Herr Präsident, meine Damen und Herren! Ich habe mich nochmals zu Wort gemeldet, um in aller Kürze sowohl auf die LINKEN als auch auf die Beiträge von CDU, FDP und des Ministers einzugehen.
Frau Wissler, Sie haben sich bei allen Initiativen, die Sie in diese Richtung entwickelt haben, pausenlos gerühmt. Wir müssen Ihnen leider sagen, dass all diese Initiativen untauglich waren. Sie waren in der Praxis einfach nicht umsetzbar. Das wissen Sie genau. Das, was Sie heute vorgelegt haben – Sie haben das schon selbst zugegeben –, ist schlichtweg 1 : 1 von dem Entwurf abgeschrieben, den die Bremer SPD, zusammen mit ihrem Koalitionspartner, in Bremen auf den Plan gesetzt
stopp –, eingebracht und auch verabschiedet hat. Das aber war vor einem Jahr. Frau Wissler, meine Damen und Herren von den LINKEN, Sie sind nicht mehr auf der Höhe der Zeit.

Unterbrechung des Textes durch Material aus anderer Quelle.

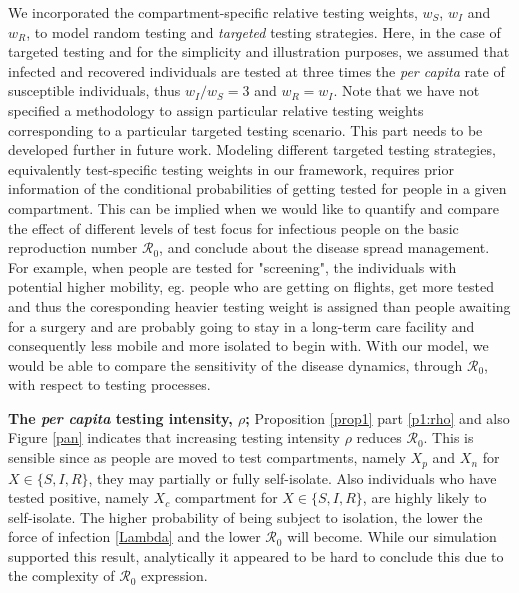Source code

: \documentclass[12pt]{article}
\newcommand{\percap}{\emph{per capita}\xspace}
\newcommand{\Rnum}{\ensuremath{\mathcal{R}_0}}
\DeclareRobustCommand\_{\ifmmode\expandafter\subtxt\else\textunderscore\fi}
\theoremstyle{definition} %
\begin{document}
We incorporated the compartment-specific relative testing weights, $w_S$, $w_I$ and $w_R$, to model random testing and \emph{targeted} testing strategies. Here, in the case of targeted testing and for the simplicity and illustration purposes, we assumed that infected and recovered individuals are tested at three times the \percap rate of susceptible individuals, thus $w_I/w_S=3$ and $w_R=w_I$. Note that we have not specified a methodology to assign particular relative testing weights corresponding to a particular targeted testing scenario. 
This part needs to be developed further in future work. 
Modeling different targeted testing strategies, equivalently test-specific testing weights in our framework, requires prior information of the conditional probabilities of getting tested for people in a given compartment. 
This can be implied when we would like to quantify and compare the effect of different levels of test focus for infectious people on the basic reproduction number $\Rnum$, and conclude about the disease spread management. For example, when people are tested for "screening", the individuals with potential higher mobility, eg. people who are getting on flights, get more tested and thus the coresponding heavier testing weight is assigned than people awaiting for a surgery and are probably going to stay in a long-term care facility and consequently less mobile and more isolated to begin with. With our model, we would be able to compare the sensitivity of the disease dynamics, through $\Rnum$, with respect to testing processes.

{\bf The \percap testing intensity, $\rho$;}
Proposition \ref{prop1} part \ref{p1:rho} and also Figure \ref{pan} indicates that increasing testing intensity $\rho$ reduces $\Rnum$. This is sensible since as people are moved to test compartments, namely $X_p$ and $X_n$ for $X \in \{S,I,R\}$, they may partially or fully self-isolate. Also individuals who have tested positive, namely $X_c$ compartment for $X \in \{S,I,R\}$, are highly likely to self-isolate. The higher probability of being subject to isolation, the lower the force of infection \eqref{Lambda} and the lower $\Rnum$ will become. While our simulation supported this result, analytically it appeared to be hard to conclude this due to the complexity of $\Rnum$ expression.  
\end{document}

Inzwischen sind wir in diesem Prozess viel weiter als damals. Deswegen ist das nicht zustimmungsfähig.
Ein Zweites will ich Ihnen noch mit auf den Weg geben. Die Gesetzesinitiativen, die wir eingebracht haben – im Landtag das Vergabe- und Tariftreuegesetz –, wie auch auf Bundes- und Landesebene unsere Forderungen zum gesetzlichen Mindestlohn von 8,50 €, haben wir in beiden Fällen im engen Schulterschluss mit dem Deutschen Gewerkschaftsbund entworfen. Das haben Sie nicht, und das ist der Unterschied.
Meine Damen und Herren von CDU und FDP, mit dem, was Sie heute hier an Beugen und Klimmzügen gemacht haben, können Sie normalerweise schon im Zirkus Sarrasani auftreten. Das war schon gewaltig.
Sie reden hier von einem „politischen Lohn“ – solch ein Unsinn. Das gibt es nicht. Es gibt entweder einen Lohn, von dem man leben kann, oder es gibt einen Lohn, von dem man nicht leben kann.
Meine Damen und Herren, für Sie ist gesetzlicher Lohn ein politischer Lohn. Dazu sage ich Ihnen jetzt Folgendes: Ihre Ministerin und Ihre Parteifreundinnen und -freunde von der CDU – inzwischen aber auch der FDP, nach schweren Gängen etwas eingelenkt – wollen eine gesetzliche Lohnuntergrenze. Jetzt sagen Sie einmal: Wo ist eigentlich der Unterschied? Sie wollen das doch auch gesetzlich regeln. Sie können es doch niemandem weismachen, das eine Gesetz sei schlecht und das andere gut. Beides sind gesetzliche Regelungen. Hören Sie also auf, uns hier einen solchen Unsinn zu erzählen.
Jetzt zum Inhalt Ihrer Lohnuntergrenze. Das Problem ist ganz einfach: Sie wissen genau, dass wir eine gesetzliche Regelung brauchen. Weil Sie aber das Wort „Mindestlohngesetz“ nicht mehr in den Mund nehmen durften, weil es schon durch die SPD besetzt war, mussten Sie ein neues Wort erfinden.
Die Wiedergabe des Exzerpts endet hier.